Exercise goal:
The records that follow need to be printed exactly. Leave out each image.

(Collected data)
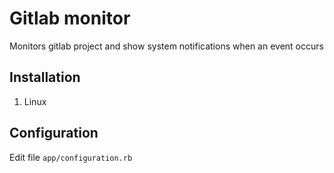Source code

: # Gitlab monitor

Monitors gitlab project and show system notifications when an event occurs

## Installation

1. Linux

## Configuration

Edit file `app/configuration.rb`
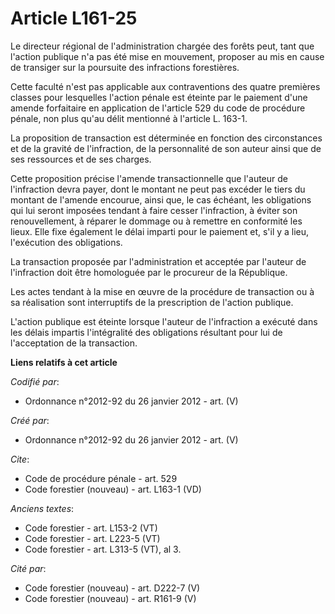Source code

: # Article L161-25

Le directeur régional de l'administration chargée des forêts peut, tant que l'action publique n'a pas été mise en mouvement,
proposer au mis en cause de transiger sur la poursuite des infractions forestières.

Cette faculté n'est pas applicable aux contraventions des quatre premières classes pour lesquelles l'action pénale est
éteinte par le paiement d'une amende forfaitaire en application de l'article 529 du code de procédure pénale, non plus qu'au
délit mentionné à l'article L. 163-1.

La proposition de transaction est déterminée en fonction des circonstances et de la gravité de l'infraction, de la
personnalité de son auteur ainsi que de ses ressources et de ses charges.

Cette proposition précise l'amende transactionnelle que l'auteur de l'infraction devra payer, dont le montant ne peut pas
excéder le tiers du montant de l'amende encourue, ainsi que, le cas échéant, les obligations qui lui seront imposées tendant
à faire cesser l'infraction, à éviter son renouvellement, à réparer le dommage ou à remettre en conformité les lieux. Elle
fixe également le délai imparti pour le paiement et, s'il y a lieu, l'exécution des obligations.

La transaction proposée par l'administration et acceptée par l'auteur de l'infraction doit être homologuée par le procureur
de la République.

Les actes tendant à la mise en œuvre de la procédure de transaction ou à sa réalisation sont interruptifs de la prescription
de l'action publique.

L'action publique est éteinte lorsque l'auteur de l'infraction a exécuté dans les délais impartis l'intégralité des
obligations résultant pour lui de l'acceptation de la transaction.

**Liens relatifs à cet article**

_Codifié par_:

  - Ordonnance n°2012-92 du 26 janvier 2012 - art. (V)

_Créé par_:

  - Ordonnance n°2012-92 du 26 janvier 2012 - art. (V)

_Cite_:

  - Code de procédure pénale - art. 529
  - Code forestier (nouveau) - art. L163-1 (VD)

_Anciens textes_:

  - Code forestier - art. L153-2 (VT)
  - Code forestier - art. L223-5 (VT)
  - Code forestier - art. L313-5 (VT), al 3.

_Cité par_:

  - Code forestier (nouveau) - art. D222-7 (V)
  - Code forestier (nouveau) - art. R161-9 (V)
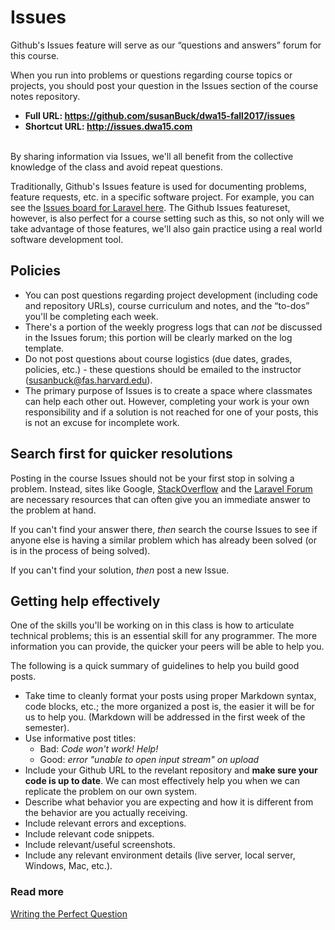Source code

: 

# Issues

Github's Issues feature will serve as our &ldquo;questions and answers&rdquo; forum for this course.

<img src='https://making-the-internet.s3.amazonaws.com/dwa-issues@2x.png' style='max-width:800px;' alt=''>

<br>
When you run into problems or questions regarding course topics or projects, you should post your question in the Issues section of the course notes repository.

+ __Full URL: <https://github.com/susanBuck/dwa15-fall2017/issues>__
+ __Shortcut URL: <http://issues.dwa15.com>__

<br>
By sharing information via Issues, we'll all benefit from the collective knowledge of the class and avoid repeat questions.

Traditionally, Github's Issues feature is used for documenting problems, feature requests, etc. in a specific software project. For example, you can see the [Issues board for Laravel here](https://github.com/laravel/framework/issues). The Github Issues featureset, however, is also perfect for a course setting such as this, so not only will we take advantage of those features, we'll also gain practice using a real world software development tool.


## Policies
+ You can post questions regarding project development (including code and repository URLs), course curriculum and notes, and the &ldquo;to-dos&rdquo; you'll be completing each week.
+ There's a portion of the weekly progress logs that can *not* be discussed in the Issues forum; this portion will be clearly marked on the log template.
+ Do not post questions about course logistics (due dates, grades, policies, etc.) - these questions should be emailed to the instructor (susanbuck@fas.harvard.edu).
+ The primary purpose of Issues is to create a space where classmates can help each other out. However, completing your work is your own responsibility and if a solution is not reached for one of your posts, this is not an excuse for incomplete work.

## Search first for quicker resolutions
Posting in the course Issues should not be your first stop in solving a problem. Instead, sites like Google, [StackOverflow](http://stackoverflow.com) and the [Laravel Forum](http://laravel.io/forum) are necessary resources that can often give you an immediate answer to the problem at hand.

If you can't find your answer there, *then* search the course Issues to see if anyone else is having a similar problem which has already been solved (or is in the process of being solved).

If you can't find your solution, *then* post a new Issue.


## Getting help effectively
One of the skills you'll be working on in this class is how to articulate technical problems; this is an essential skill for any programmer. The more information you can provide, the quicker your peers will be able to help you.

The following is a quick summary of guidelines to help you build good posts.

* Take time to cleanly format your posts using proper Markdown syntax, code blocks, etc.; the more organized a post is, the easier it will be for us to help you. (Markdown will be addressed in the first week of the semester).
* Use informative post titles:
    * Bad: *Code won't work! Help!*
    + Good: *error "unable to open input stream" on upload*
* Include your Github URL to the revelant repository and __make sure your code is up to date__. We can most effectively help you when we can replicate the problem on our own system.
* Describe what behavior you are expecting and how it is different from the behavior are you actually receiving.
* Include relevant errors and exceptions.
* Include relevant code snippets.
* Include relevant/useful screenshots.
* Include any relevant environment details (live server, local server, Windows, Mac, etc.).


### Read more
[Writing the Perfect Question](http://codeblog.jonskeet.uk/2010/08/29/writing-the-perfect-question/)

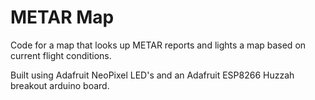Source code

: # METAR Map

Code for a map that looks up METAR reports and lights a map based on current flight conditions.

Built using Adafruit NeoPixel LED's and an Adafruit ESP8266 Huzzah breakout arduino board.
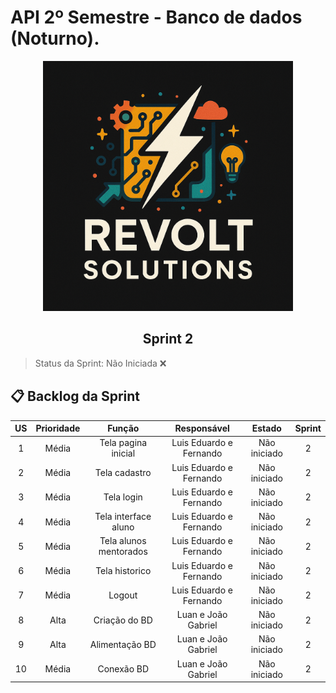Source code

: # API 2º Semestre - Banco de dados (Noturno).

<p align="center">
      <img src="settings/logo.PNG" alt="logo da Revolt Solutions" width="400">
      <h2 align="center"> Sprint 2</h2>
</p>

> Status da Sprint: Não Iniciada ❌
>

## 📋 Backlog da Sprint <a id="backlog"></a>

| US | Prioridade | Função | Responsável | Estado | Sprint |
| :--: | :--: | :--: | :--: | :--: | :--: |
| 1 | Média | Tela pagina inicial | Luis Eduardo e Fernando | Não iniciado | 2 |
| 2 | Média | Tela cadastro | Luis Eduardo e Fernando | Não iniciado | 2 |
| 3 | Média | Tela login | Luis Eduardo e Fernando | Não iniciado | 2 |
| 4 | Média | Tela interface aluno | Luis Eduardo e Fernando | Não iniciado | 2 |
| 5 | Média | Tela alunos mentorados | Luis Eduardo e Fernando | Não iniciado | 2 |
| 6 | Média | Tela historico | Luis Eduardo e Fernando | Não iniciado | 2 |
| 7 | Média | Logout | Luis Eduardo e Fernando | Não iniciado | 2 |
| 8 | Alta | Criação do BD | Luan e João Gabriel | Não iniciado | 2 |
| 9 | Alta | Alimentação BD | Luan e João Gabriel | Não iniciado | 2 |
| 10 | Média | Conexão BD | Luan e João Gabriel | Não iniciado | 2 |

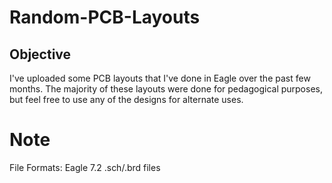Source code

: # Random-PCB-Layouts

## Objective
I've uploaded some PCB layouts that I've done in Eagle over the past few months. The majority of these layouts were done for pedagogical purposes, but feel free to use any of the designs for alternate uses.

# Note
File Formats: Eagle 7.2 .sch/.brd files
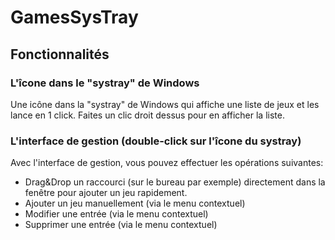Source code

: # GamesSysTray
## Fonctionnalités

### L'îcone dans le "systray" de Windows
Une icône dans la "systray" de Windows qui affiche une liste de jeux et les lance en 1 click. Faites un clic droit dessus pour en afficher la liste.

### L'interface de gestion (double-click sur l'îcone du systray)
Avec l'interface de gestion, vous pouvez effectuer les opérations suivantes:
* Drag&Drop un raccourci (sur le bureau par exemple) directement dans la fenêtre pour ajouter un jeu rapidement.
* Ajouter un jeu manuellement (via le menu contextuel)
* Modifier une entrée (via le menu contextuel)
* Supprimer une entrée (via le menu contextuel)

Answer space:
Source code

: # Gitlab monitor

Monitors gitlab project and show system notifications when an event occurs

## Installation

1. Linux

## Configuration

Edit file `app/configuration.rb`
Source code

: # Article L161-25

Le directeur régional de l'administration chargée des forêts peut, tant que l'action publique n'a pas été mise en mouvement,
proposer au mis en cause de transiger sur la poursuite des infractions forestières.

Cette faculté n'est pas applicable aux contraventions des quatre premières classes pour lesquelles l'action pénale est
éteinte par le paiement d'une amende forfaitaire en application de l'article 529 du code de procédure pénale, non plus qu'au
délit mentionné à l'article L. 163-1.

La proposition de transaction est déterminée en fonction des circonstances et de la gravité de l'infraction, de la
personnalité de son auteur ainsi que de ses ressources et de ses charges.

Cette proposition précise l'amende transactionnelle que l'auteur de l'infraction devra payer, dont le montant ne peut pas
excéder le tiers du montant de l'amende encourue, ainsi que, le cas échéant, les obligations qui lui seront imposées tendant
à faire cesser l'infraction, à éviter son renouvellement, à réparer le dommage ou à remettre en conformité les lieux. Elle
fixe également le délai imparti pour le paiement et, s'il y a lieu, l'exécution des obligations.

La transaction proposée par l'administration et acceptée par l'auteur de l'infraction doit être homologuée par le procureur
de la République.

Les actes tendant à la mise en œuvre de la procédure de transaction ou à sa réalisation sont interruptifs de la prescription
de l'action publique.

L'action publique est éteinte lorsque l'auteur de l'infraction a exécuté dans les délais impartis l'intégralité des
obligations résultant pour lui de l'acceptation de la transaction.

**Liens relatifs à cet article**

_Codifié par_:

  - Ordonnance n°2012-92 du 26 janvier 2012 - art. (V)

_Créé par_:

  - Ordonnance n°2012-92 du 26 janvier 2012 - art. (V)

_Cite_:

  - Code de procédure pénale - art. 529
  - Code forestier (nouveau) - art. L163-1 (VD)

_Anciens textes_:

  - Code forestier - art. L153-2 (VT)
  - Code forestier - art. L223-5 (VT)
  - Code forestier - art. L313-5 (VT), al 3.

_Cité par_:

  - Code forestier (nouveau) - art. D222-7 (V)
  - Code forestier (nouveau) - art. R161-9 (V)
Source code

: 

# Issues

Github's Issues feature will serve as our &ldquo;questions and answers&rdquo; forum for this course.

<img src='https://making-the-internet.s3.amazonaws.com/dwa-issues@2x.png' style='max-width:800px;' alt=''>

<br>
When you run into problems or questions regarding course topics or projects, you should post your question in the Issues section of the course notes repository.

+ __Full URL: <https://github.com/susanBuck/dwa15-fall2017/issues>__
+ __Shortcut URL: <http://issues.dwa15.com>__

<br>
By sharing information via Issues, we'll all benefit from the collective knowledge of the class and avoid repeat questions.

Traditionally, Github's Issues feature is used for documenting problems, feature requests, etc. in a specific software project. For example, you can see the [Issues board for Laravel here](https://github.com/laravel/framework/issues). The Github Issues featureset, however, is also perfect for a course setting such as this, so not only will we take advantage of those features, we'll also gain practice using a real world software development tool.


## Policies
+ You can post questions regarding project development (including code and repository URLs), course curriculum and notes, and the &ldquo;to-dos&rdquo; you'll be completing each week.
+ There's a portion of the weekly progress logs that can *not* be discussed in the Issues forum; this portion will be clearly marked on the log template.
+ Do not post questions about course logistics (due dates, grades, policies, etc.) - these questions should be emailed to the instructor (susanbuck@fas.harvard.edu).
+ The primary purpose of Issues is to create a space where classmates can help each other out. However, completing your work is your own responsibility and if a solution is not reached for one of your posts, this is not an excuse for incomplete work.

## Search first for quicker resolutions
Posting in the course Issues should not be your first stop in solving a problem. Instead, sites like Google, [StackOverflow](http://stackoverflow.com) and the [Laravel Forum](http://laravel.io/forum) are necessary resources that can often give you an immediate answer to the problem at hand.

If you can't find your answer there, *then* search the course Issues to see if anyone else is having a similar problem which has already been solved (or is in the process of being solved).

If you can't find your solution, *then* post a new Issue.


## Getting help effectively
One of the skills you'll be working on in this class is how to articulate technical problems; this is an essential skill for any programmer. The more information you can provide, the quicker your peers will be able to help you.

The following is a quick summary of guidelines to help you build good posts.

* Take time to cleanly format your posts using proper Markdown syntax, code blocks, etc.; the more organized a post is, the easier it will be for us to help you. (Markdown will be addressed in the first week of the semester).
* Use informative post titles:
    * Bad: *Code won't work! Help!*
    + Good: *error "unable to open input stream" on upload*
* Include your Github URL to the revelant repository and __make sure your code is up to date__. We can most effectively help you when we can replicate the problem on our own system.
* Describe what behavior you are expecting and how it is different from the behavior are you actually receiving.
* Include relevant errors and exceptions.
* Include relevant code snippets.
* Include relevant/useful screenshots.
* Include any relevant environment details (live server, local server, Windows, Mac, etc.).


### Read more
[Writing the Perfect Question](http://codeblog.jonskeet.uk/2010/08/29/writing-the-perfect-question/)

Source code

: # METAR Map

Code for a map that looks up METAR reports and lights a map based on current flight conditions.

Built using Adafruit NeoPixel LED's and an Adafruit ESP8266 Huzzah breakout arduino board.
Source code

: # API 2º Semestre - Banco de dados (Noturno).

<p align="center">
      <img src="settings/logo.PNG" alt="logo da Revolt Solutions" width="400">
      <h2 align="center"> Sprint 2</h2>
</p>

> Status da Sprint: Não Iniciada ❌
>

## 📋 Backlog da Sprint <a id="backlog"></a>

| US | Prioridade | Função | Responsável | Estado | Sprint |
| :--: | :--: | :--: | :--: | :--: | :--: |
| 1 | Média | Tela pagina inicial | Luis Eduardo e Fernando | Não iniciado | 2 |
| 2 | Média | Tela cadastro | Luis Eduardo e Fernando | Não iniciado | 2 |
| 3 | Média | Tela login | Luis Eduardo e Fernando | Não iniciado | 2 |
| 4 | Média | Tela interface aluno | Luis Eduardo e Fernando | Não iniciado | 2 |
| 5 | Média | Tela alunos mentorados | Luis Eduardo e Fernando | Não iniciado | 2 |
| 6 | Média | Tela historico | Luis Eduardo e Fernando | Não iniciado | 2 |
| 7 | Média | Logout | Luis Eduardo e Fernando | Não iniciado | 2 |
| 8 | Alta | Criação do BD | Luan e João Gabriel | Não iniciado | 2 |
| 9 | Alta | Alimentação BD | Luan e João Gabriel | Não iniciado | 2 |
| 10 | Média | Conexão BD | Luan e João Gabriel | Não iniciado | 2 |

Source code

: # Random-PCB-Layouts

## Objective
I've uploaded some PCB layouts that I've done in Eagle over the past few months. The majority of these layouts were done for pedagogical purposes, but feel free to use any of the designs for alternate uses.

# Note
File Formats: Eagle 7.2 .sch/.brd files
Source code

: # GamesSysTray
## Fonctionnalités

### L'îcone dans le "systray" de Windows
Une icône dans la "systray" de Windows qui affiche une liste de jeux et les lance en 1 click. Faites un clic droit dessus pour en afficher la liste.

### L'interface de gestion (double-click sur l'îcone du systray)
Avec l'interface de gestion, vous pouvez effectuer les opérations suivantes:
* Drag&Drop un raccourci (sur le bureau par exemple) directement dans la fenêtre pour ajouter un jeu rapidement.
* Ajouter un jeu manuellement (via le menu contextuel)
* Modifier une entrée (via le menu contextuel)
* Supprimer une entrée (via le menu contextuel)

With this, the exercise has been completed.